At nearly 30 agencies, Advocates for Community Engagement (ACEs) support service-learning by serving as liaisons among local Bloomington agencies, IU faculty, and IU student service-learning students. Placed within local community agencies, ACEs serve as staff members for that agency, gaining intimate knowledge of the agency mission, values, goals, programming, and needs. ACEs provide a variety of supports to you and your students. They develop service-learning partnerships, orient service-learners to their agency, schedule their shifts, and track their hours.
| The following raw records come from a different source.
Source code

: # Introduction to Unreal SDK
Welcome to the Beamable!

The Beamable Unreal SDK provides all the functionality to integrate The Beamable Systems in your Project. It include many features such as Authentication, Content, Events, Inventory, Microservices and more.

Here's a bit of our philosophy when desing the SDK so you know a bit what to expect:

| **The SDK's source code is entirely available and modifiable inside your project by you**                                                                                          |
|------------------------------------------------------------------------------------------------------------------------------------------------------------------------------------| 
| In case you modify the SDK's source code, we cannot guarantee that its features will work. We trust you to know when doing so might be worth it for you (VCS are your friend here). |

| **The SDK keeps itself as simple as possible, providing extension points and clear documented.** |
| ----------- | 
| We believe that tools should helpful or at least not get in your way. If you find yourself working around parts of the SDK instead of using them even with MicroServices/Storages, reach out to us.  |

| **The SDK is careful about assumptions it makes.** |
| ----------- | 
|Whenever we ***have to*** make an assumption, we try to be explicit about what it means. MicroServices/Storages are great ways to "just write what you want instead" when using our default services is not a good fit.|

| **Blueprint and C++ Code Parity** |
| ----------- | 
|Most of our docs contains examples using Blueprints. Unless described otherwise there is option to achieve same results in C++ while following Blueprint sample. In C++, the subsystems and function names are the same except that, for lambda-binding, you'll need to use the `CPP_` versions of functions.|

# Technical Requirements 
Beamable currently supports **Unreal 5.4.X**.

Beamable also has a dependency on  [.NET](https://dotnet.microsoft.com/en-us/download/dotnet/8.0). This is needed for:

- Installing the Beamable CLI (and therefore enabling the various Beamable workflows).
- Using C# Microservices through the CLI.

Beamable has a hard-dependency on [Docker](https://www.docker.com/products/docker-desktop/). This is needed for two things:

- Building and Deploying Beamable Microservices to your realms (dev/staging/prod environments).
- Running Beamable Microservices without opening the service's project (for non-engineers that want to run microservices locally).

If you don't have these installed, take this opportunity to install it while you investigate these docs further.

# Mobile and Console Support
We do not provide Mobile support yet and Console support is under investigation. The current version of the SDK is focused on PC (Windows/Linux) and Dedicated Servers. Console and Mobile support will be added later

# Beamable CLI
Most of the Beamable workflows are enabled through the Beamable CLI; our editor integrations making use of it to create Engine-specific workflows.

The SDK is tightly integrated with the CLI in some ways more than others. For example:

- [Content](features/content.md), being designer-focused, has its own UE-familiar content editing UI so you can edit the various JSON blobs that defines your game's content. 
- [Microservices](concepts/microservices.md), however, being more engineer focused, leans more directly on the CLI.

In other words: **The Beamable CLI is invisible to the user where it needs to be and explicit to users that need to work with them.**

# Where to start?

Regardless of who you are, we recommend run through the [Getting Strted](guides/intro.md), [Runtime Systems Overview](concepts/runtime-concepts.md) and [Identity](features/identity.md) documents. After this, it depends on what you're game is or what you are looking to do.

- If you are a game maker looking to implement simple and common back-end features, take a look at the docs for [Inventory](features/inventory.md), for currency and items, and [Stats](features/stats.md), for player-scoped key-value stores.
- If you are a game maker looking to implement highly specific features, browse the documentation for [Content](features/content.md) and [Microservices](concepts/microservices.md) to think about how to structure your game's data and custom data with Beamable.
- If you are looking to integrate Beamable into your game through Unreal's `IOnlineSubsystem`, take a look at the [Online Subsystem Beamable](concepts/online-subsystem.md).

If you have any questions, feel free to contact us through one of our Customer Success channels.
Visit our ACE page to learn more.
In addition to thinking of an ACE as a service-learning coordinator at your community partner, ACEs can utilize their expert knowledge to enhance your course content; they offer peer support on and off site and are available to answer questions, provide direction, address issues, and encourage your students. ACEs can also support the development and implementation of assessment tools to measure the effectiveness of the service experience. These two means of support are the most utilized means of co-education community partners provide.
Co-education is increasingly a part of our conversations with faculty on building partnerships, as a way to transform how students understand their position in the community. Working with ACEs to coordinate assessment and reflection ensures discussion is informed by the knowledge and expertise found at the agency, among its staff and those it serves. Opening space for this conversation also may give new insight into how your course could be structured to more productively feature service as a text, which will be discussed more in our next Service-Learning Foundations post.
Not every community partner you may work with will have an ACE. In this case, your primary contact at the agency will likely depend on the kind of service. However, this does not limit the degree to which your partner can serve as a co-educator. Want to give your community partner more space to share their expertise? Ask your community partner if they have readings they would contribute to your syllabus, if they want to join in reflection, or if there are supplemental lessons or trainings that could make your students’ service more valuable to the agency and as an educational tool.